Here's an explanation of how, simplified not quite to the point of lying. It should give the basic understanding so you can write suitable routines. For inputting numbers from a text string (e.g. typed in from a keyboard), initialize a number as 0 to build on, then take the first digit in the string and add its value to the hex number you're building. Continue until you're out of digits, each time multiplying the build by the number in variable BASE and then adding the new digit's value to the build. If you encounter a decimal point, keep track of how many digits were after it. In the Forth programming language, the decimal point automatically makes the result double-precision; but you can convert back to single if you want to. If there was a minus sign, record that too.

For converting hex numbers to other bases for output (which will normally be a string), initialize a blank string. You will build it from right to left. Divide your number by what's in variable BASE, and use the remainder to add a text digit to the build, even if it's a 0. Keep doing that until there's 0 in the number. You can add a decimal point or other characters between digits, e.g. 12.345 or 12:36:40 (actually you might want to change BASE from 10 to 6 and back for the time readout, if you started with a number of seconds!)

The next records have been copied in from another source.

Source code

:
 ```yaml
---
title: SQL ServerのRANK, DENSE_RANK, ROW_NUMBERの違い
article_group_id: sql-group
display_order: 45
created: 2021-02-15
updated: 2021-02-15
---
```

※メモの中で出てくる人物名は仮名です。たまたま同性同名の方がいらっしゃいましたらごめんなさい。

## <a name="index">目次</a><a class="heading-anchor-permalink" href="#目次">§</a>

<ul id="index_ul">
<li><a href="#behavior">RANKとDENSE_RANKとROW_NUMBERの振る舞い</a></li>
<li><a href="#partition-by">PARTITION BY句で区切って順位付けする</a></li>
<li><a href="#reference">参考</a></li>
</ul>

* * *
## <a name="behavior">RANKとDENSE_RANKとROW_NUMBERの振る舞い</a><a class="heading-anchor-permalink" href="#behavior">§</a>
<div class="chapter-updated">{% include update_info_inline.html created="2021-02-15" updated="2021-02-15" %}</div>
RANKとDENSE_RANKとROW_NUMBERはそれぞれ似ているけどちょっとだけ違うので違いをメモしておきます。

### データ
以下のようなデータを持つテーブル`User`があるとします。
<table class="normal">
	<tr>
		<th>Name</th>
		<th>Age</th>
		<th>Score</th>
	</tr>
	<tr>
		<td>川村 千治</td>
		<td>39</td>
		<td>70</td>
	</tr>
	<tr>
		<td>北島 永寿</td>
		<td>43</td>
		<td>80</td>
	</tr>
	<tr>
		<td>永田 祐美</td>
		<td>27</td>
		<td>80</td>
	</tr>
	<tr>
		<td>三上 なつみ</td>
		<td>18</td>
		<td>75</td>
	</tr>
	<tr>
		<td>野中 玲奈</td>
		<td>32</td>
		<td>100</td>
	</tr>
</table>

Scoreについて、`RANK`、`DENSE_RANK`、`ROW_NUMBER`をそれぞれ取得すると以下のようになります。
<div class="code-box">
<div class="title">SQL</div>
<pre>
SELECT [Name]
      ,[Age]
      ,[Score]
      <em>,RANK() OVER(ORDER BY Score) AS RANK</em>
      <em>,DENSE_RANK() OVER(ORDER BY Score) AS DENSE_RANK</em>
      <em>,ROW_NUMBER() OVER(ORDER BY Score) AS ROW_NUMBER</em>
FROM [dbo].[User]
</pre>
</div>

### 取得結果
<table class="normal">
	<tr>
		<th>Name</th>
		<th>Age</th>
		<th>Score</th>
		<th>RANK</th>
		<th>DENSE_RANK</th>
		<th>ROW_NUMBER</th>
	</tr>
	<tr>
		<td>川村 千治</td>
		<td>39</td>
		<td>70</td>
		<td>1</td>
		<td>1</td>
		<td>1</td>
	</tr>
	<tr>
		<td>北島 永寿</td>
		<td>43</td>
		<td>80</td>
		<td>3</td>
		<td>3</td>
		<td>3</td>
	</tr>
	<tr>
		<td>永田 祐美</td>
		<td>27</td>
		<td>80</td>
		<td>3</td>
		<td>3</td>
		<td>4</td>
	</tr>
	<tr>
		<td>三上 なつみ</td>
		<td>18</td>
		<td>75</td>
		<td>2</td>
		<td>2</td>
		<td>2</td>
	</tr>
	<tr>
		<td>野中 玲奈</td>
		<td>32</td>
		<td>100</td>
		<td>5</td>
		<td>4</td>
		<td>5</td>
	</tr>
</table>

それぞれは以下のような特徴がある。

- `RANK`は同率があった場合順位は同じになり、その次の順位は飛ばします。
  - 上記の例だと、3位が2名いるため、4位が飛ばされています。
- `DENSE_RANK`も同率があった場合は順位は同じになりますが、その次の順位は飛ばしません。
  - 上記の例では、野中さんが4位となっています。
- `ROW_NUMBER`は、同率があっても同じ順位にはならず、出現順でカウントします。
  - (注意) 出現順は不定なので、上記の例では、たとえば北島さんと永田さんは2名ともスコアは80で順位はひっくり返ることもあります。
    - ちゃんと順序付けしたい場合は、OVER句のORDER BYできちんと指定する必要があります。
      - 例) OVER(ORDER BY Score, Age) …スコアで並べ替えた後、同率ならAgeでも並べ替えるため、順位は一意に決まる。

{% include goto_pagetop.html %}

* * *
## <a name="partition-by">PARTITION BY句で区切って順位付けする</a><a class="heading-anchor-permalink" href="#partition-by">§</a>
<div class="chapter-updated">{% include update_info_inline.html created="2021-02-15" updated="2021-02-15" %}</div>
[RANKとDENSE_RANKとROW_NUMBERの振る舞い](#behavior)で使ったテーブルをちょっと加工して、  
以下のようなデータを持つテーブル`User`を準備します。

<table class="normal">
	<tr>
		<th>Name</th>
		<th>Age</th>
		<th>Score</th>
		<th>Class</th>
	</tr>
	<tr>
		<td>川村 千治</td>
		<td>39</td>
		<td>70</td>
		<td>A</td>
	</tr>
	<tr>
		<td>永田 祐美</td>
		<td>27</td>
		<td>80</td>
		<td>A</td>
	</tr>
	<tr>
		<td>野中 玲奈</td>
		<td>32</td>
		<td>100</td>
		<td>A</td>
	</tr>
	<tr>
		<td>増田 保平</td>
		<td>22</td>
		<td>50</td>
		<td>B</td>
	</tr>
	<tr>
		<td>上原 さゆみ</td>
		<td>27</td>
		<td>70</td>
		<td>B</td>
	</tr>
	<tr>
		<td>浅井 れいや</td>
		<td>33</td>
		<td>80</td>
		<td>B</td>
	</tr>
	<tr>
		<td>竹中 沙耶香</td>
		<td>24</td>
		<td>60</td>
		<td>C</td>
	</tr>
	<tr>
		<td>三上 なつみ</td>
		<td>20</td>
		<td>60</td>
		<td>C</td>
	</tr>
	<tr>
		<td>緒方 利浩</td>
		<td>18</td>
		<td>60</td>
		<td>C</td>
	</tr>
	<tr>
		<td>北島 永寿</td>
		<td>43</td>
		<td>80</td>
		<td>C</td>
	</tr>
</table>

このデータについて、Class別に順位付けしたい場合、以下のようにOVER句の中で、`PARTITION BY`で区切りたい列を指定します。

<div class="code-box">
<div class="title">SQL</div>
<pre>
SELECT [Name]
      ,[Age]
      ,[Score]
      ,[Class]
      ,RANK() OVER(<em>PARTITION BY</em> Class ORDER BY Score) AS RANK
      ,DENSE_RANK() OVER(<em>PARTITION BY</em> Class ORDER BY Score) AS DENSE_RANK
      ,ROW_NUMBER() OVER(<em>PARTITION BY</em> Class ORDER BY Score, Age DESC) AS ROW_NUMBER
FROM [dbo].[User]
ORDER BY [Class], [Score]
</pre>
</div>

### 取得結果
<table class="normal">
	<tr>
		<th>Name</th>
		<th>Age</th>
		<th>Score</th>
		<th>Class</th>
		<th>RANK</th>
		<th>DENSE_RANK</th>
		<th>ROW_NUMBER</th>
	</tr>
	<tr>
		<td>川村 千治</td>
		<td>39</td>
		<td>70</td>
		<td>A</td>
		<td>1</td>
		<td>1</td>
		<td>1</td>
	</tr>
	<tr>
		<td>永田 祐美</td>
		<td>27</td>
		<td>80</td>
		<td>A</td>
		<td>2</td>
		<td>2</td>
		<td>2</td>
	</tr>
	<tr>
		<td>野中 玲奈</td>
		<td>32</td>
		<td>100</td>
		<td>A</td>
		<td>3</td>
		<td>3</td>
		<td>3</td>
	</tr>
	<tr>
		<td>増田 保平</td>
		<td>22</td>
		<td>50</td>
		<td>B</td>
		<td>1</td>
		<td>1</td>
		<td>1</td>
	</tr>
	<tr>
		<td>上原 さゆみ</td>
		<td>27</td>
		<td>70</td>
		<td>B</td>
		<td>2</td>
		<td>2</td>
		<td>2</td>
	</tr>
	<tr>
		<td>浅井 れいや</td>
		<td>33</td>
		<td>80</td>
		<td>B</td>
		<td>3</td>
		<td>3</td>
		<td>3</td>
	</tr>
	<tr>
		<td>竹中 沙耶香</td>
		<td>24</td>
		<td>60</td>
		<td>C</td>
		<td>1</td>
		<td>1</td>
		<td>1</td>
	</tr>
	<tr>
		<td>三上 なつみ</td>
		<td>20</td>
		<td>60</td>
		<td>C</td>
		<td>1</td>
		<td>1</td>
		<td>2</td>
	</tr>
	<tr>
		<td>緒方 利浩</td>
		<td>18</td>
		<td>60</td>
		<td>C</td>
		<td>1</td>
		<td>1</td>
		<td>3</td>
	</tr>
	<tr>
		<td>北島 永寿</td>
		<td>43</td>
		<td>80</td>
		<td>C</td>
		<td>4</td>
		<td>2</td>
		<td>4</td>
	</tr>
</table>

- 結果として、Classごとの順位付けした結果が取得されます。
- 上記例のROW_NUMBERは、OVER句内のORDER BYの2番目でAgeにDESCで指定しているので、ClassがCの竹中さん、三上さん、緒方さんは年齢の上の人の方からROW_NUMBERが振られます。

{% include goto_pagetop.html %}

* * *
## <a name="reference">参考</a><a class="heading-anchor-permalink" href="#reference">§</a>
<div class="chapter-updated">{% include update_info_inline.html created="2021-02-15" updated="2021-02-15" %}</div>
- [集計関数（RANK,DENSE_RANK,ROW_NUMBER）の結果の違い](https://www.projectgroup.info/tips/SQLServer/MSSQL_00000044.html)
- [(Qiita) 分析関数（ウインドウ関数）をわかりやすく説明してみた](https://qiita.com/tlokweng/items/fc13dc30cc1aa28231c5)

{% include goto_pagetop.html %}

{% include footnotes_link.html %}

The way Forth does this output number formatting is somewhat explained starting at about the middle of the page
of chapter 5 of Leo Brodie's
"Starting Forth" (with ANS updates here, and they're mostly calling single-precision 32-bit, like I want for the
65Org32 with all 32-bit
registers).

Subroutines or look-up tables could be made for virtually any function, scaling the inputs and outputs to take advantage of the resolution available in your standard cell size. The tables here have a standard cell size of 16 bits, or two bytes in an 8-bit computer.

I will improve this as I get feedback, but for now it should be complete enough that anyone who really wants to take advantage of it can. I can supply 1Mx8 EPROM pairs with the tables pre-programmed into them. Many thanks to Tony (Nightmaretony on the 6502.org forum) for helping get them programmed on his Needham's Electronics EMP-10 programmer, and for donating some ST Microelectronics M27C801-100's for this. Until I run out of those, the price will only be what it costs to ship them. I'm in kind of a race to get more material posted on my website while my job is slow. If you want to use the data to program your own ROMs or load into RAM, be my guest. That's what it's here for. If you have questions or comments or find problems, please email me at the address at the bottom.

AboutHexFiles.html has a description of all
the hex files, including differences between similarly named ones and how to change the bank number if
desired. (I'm calling 64KB a bank, as on the 65816.) It could also be called "HowToUse.html"
because it also includes some helps on how to get the extras, like

- getting cosines and tangents from the sine table
- how to get the half or full circle of arctangents from a 0-45° table
- how to get natural and common logs and antilogs from the base-2 log & antilog tables
- how to get
*any*range of logs & antilogs you could desire from the tables - how to get precision of logs for arguments very near 1 and antilogs for arguments very near 0
- how to use the table of squares to dramatically speed up multiplication.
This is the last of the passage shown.